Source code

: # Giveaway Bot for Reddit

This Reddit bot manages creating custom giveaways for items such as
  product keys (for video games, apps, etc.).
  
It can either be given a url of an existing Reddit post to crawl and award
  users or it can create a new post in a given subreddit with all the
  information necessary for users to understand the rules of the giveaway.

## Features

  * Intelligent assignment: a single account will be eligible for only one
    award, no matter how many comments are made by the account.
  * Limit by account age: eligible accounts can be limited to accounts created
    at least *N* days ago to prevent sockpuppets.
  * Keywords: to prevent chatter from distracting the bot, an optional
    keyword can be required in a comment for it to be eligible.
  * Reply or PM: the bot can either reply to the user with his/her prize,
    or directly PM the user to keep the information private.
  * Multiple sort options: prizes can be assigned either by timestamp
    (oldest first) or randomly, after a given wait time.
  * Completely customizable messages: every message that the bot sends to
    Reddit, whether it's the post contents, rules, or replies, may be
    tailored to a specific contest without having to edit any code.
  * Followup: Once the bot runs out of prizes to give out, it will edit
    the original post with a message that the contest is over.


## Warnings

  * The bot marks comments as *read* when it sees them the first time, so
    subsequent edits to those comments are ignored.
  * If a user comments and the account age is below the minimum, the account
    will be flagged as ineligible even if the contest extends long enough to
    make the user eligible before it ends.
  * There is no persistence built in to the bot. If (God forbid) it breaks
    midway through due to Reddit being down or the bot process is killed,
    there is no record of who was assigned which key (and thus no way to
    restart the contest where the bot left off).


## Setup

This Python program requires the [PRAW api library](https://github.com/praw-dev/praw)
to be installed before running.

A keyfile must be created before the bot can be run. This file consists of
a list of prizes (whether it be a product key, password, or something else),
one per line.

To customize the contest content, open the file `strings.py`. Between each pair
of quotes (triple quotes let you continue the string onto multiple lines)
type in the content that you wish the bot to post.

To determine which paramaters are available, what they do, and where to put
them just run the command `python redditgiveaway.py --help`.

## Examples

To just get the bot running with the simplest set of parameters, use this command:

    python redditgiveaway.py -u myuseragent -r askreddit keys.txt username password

==

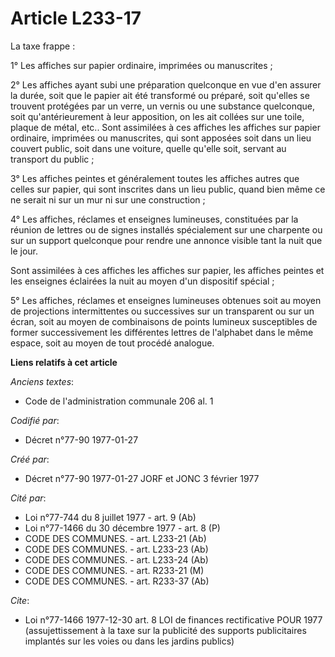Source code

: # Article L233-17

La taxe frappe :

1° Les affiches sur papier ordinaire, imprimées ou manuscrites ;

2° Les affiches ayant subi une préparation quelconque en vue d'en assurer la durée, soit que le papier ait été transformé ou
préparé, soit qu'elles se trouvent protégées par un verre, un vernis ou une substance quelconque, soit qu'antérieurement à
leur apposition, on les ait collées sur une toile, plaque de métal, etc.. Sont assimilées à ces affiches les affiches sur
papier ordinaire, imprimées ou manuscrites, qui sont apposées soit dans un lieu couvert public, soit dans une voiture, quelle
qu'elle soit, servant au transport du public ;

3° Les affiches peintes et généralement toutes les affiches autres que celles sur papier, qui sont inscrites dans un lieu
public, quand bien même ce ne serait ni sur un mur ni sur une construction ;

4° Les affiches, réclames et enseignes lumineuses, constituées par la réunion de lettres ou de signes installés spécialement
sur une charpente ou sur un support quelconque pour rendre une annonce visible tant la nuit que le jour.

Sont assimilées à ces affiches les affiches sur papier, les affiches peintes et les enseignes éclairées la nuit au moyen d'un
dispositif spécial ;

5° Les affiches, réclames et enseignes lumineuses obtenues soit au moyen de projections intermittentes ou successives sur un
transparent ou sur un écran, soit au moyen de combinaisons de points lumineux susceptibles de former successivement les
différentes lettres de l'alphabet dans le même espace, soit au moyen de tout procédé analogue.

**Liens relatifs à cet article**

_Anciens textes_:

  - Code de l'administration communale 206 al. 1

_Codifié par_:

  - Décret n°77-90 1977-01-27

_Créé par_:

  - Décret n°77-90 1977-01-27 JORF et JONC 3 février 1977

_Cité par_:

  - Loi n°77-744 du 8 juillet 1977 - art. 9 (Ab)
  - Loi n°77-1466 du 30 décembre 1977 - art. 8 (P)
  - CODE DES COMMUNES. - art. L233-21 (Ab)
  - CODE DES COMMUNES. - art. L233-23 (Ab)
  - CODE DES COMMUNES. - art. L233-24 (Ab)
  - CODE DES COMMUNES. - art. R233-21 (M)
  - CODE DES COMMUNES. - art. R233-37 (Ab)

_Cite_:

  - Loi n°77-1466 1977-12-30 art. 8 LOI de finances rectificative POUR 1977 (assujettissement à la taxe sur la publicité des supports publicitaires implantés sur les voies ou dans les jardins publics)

EXERCISE BRIEF » Filter the entries and keep only the lines holding "nuit".

RESULT FOR THIS EXERCISE »
sur une charpente ou sur un support quelconque pour rendre une annonce visible tant la nuit que le jour.
Sont assimilées à ces affiches les affiches sur papier, les affiches peintes et les enseignes éclairées la nuit au moyen d'un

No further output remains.